D'vorahDavida
Yetzirah

Toolbox Raided by Virus-- Film at Eleven
Mon Apr 06 2020

So, this is the one day a week I go to town to get groceries. It all went smoothly, especially considering I was doing my shopping for Pesach, or Passover. I have some specific things I need for my Seder or Passover meal. AND there are things I won't be able to eat for eight days that involve wheat and other grains. I found everything I needed and just for the record, there was toilet paper on the shelves. I didn't get any, because I don't need any. I think from now on toilet paper is going to seem silly. It's gotten permanent status as the Corona Virus Clown.

Anyway, while I was out I decided to take a little drive.

I went down to the river and took a few pictures.

It doesn't feel or look like April yet.

This is from the same spot, looking to the right.
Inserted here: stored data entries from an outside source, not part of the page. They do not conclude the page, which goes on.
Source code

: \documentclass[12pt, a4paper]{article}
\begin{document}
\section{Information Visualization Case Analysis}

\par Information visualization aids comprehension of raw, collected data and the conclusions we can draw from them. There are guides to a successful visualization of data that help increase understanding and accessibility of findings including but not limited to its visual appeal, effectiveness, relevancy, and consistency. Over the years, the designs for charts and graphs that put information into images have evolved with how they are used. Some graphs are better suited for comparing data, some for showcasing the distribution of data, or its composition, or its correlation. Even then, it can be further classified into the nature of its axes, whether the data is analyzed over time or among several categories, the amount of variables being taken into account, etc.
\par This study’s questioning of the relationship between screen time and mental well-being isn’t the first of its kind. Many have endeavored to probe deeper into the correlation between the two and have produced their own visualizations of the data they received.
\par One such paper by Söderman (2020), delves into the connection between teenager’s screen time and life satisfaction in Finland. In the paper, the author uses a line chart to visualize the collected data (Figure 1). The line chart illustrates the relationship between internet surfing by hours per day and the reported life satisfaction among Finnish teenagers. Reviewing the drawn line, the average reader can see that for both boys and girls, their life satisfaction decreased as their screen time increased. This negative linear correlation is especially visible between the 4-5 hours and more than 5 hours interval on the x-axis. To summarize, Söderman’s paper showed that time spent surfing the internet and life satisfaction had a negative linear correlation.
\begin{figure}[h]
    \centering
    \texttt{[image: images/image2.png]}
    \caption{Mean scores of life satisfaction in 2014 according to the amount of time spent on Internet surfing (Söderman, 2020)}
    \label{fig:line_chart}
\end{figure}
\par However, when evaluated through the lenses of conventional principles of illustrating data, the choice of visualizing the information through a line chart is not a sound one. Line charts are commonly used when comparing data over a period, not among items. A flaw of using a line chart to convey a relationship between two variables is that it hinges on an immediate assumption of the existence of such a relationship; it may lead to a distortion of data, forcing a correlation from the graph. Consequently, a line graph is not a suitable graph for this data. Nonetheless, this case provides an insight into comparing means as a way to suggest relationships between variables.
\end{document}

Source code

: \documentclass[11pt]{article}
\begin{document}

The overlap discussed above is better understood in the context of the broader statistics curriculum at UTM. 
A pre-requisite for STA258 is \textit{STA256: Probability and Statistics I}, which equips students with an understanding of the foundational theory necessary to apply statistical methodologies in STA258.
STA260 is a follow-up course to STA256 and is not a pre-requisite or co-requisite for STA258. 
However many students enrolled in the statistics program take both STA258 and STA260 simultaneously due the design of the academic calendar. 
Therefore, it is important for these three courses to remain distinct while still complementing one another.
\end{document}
It was good to get out and see some beautiful familiar places.

I have noticed something going on with me that does not fill me with happiness..... I'm having a hard time focusing on any one thing for very long. If I need to bring wood in and fill the woodbox, I can only handle that one thing. The idea of doing anything extra makes me feel overwhelmed. I'm very close to getting to the end of my wood, and ordinarily, I would work on it for an hour and get it all into the woodshed by the back door and be done with it. But I just couldn't face it. And the other day when I was raking the lawn, I had to break it up into small portions over three or four days because I realized I was easily frustrated and felt annoyed at little things that go wrong in any job you are working on.

This is a completely new state of being for me. Because most of the time, my inner dialog is positive and I am pretty well prepared to laugh off small set backs. It's my default mode of dealing with the world and it has served me well for many many years.
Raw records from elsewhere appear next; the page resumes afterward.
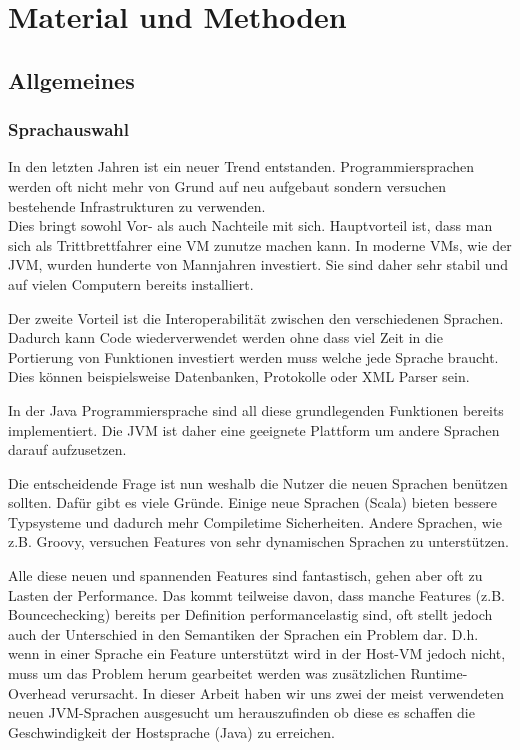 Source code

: \documentclass{fancydocument}
\begin{document}
\section{Material und Methoden}

\subsection{Allgemeines}

\subsubsection{Sprachauswahl}

In den letzten Jahren ist ein neuer Trend
entstanden. Programmiersprachen werden oft nicht mehr von Grund auf neu
aufgebaut sondern versuchen bestehende Infrastrukturen zu verwenden.
\\
Dies bringt sowohl Vor- als auch Nachteile mit sich. Hauptvorteil ist, dass
man sich als Trittbrettfahrer eine VM zunutze machen kann. In moderne
VMs, wie der JVM, wurden hunderte von Mannjahren investiert. Sie sind
daher sehr stabil und auf vielen Computern bereits installiert.

Der zweite Vorteil ist die Interoperabilität zwischen den
verschiedenen Sprachen. Dadurch kann Code
wiederverwendet werden ohne dass viel Zeit in die Portierung von
Funktionen investiert werden muss welche jede Sprache braucht. Dies können beispielsweise Datenbanken, Protokolle oder XML Parser sein.

In der Java Programmiersprache sind all diese grundlegenden Funktionen
bereits implementiert. Die JVM ist daher eine geeignete Plattform um andere
Sprachen darauf aufzusetzen.

Die entscheidende Frage ist nun weshalb die Nutzer die neuen
Sprachen ben\"utzen sollten. Dafür gibt es viele Gründe. Einige neue
Sprachen (Scala) bieten bessere Typsysteme und dadurch mehr
Compiletime Sicherheiten. Andere Sprachen, wie z.B. Groovy, versuchen Features
von sehr dynamischen Sprachen zu unterst\"utzen.

Alle diese neuen und spannenden Features sind fantastisch, gehen aber
oft zu Lasten der Performance. Das kommt teilweise davon, dass manche Features (z.B. Bouncechecking)
bereits per Definition performancelastig sind, oft stellt jedoch auch der Unterschied in den Semantiken der Sprachen ein Problem dar. D.h. wenn in einer Sprache ein Feature
unterst\"utzt wird in der Host-VM jedoch nicht, muss um das Problem herum
gearbeitet werden was zus\"atzlichen Runtime-Overhead verursacht. In dieser
Arbeit haben wir uns zwei der meist verwendeten neuen JVM-Sprachen
ausgesucht um herauszufinden ob diese es schaffen die Geschwindigkeit
der Hostsprache (Java) zu erreichen.
\end{document}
But now? Not so much. And I'm sort of flummoxed as to how to deal..... with everything.... It's like somebody took the hammer and my best screwdriver and my needle nosed pliers [oh no!] out of my toolbox. But I still have to keep doing my job.

I'm not in deep despair. Do not mistake me. It's just I'm not myself.

Whenever it's possible, I have my friends over for the Pesach seder every year. This year I will be doing my meal and reading the story alone. Along with thousands of other Jews all over the world who happen to find themselves alone and in quarentine this Wednesday night.

There is a question that we ask during the seder.... "Why is this night different from all other nights?" Well, this year that will be the most inscrutable question of all.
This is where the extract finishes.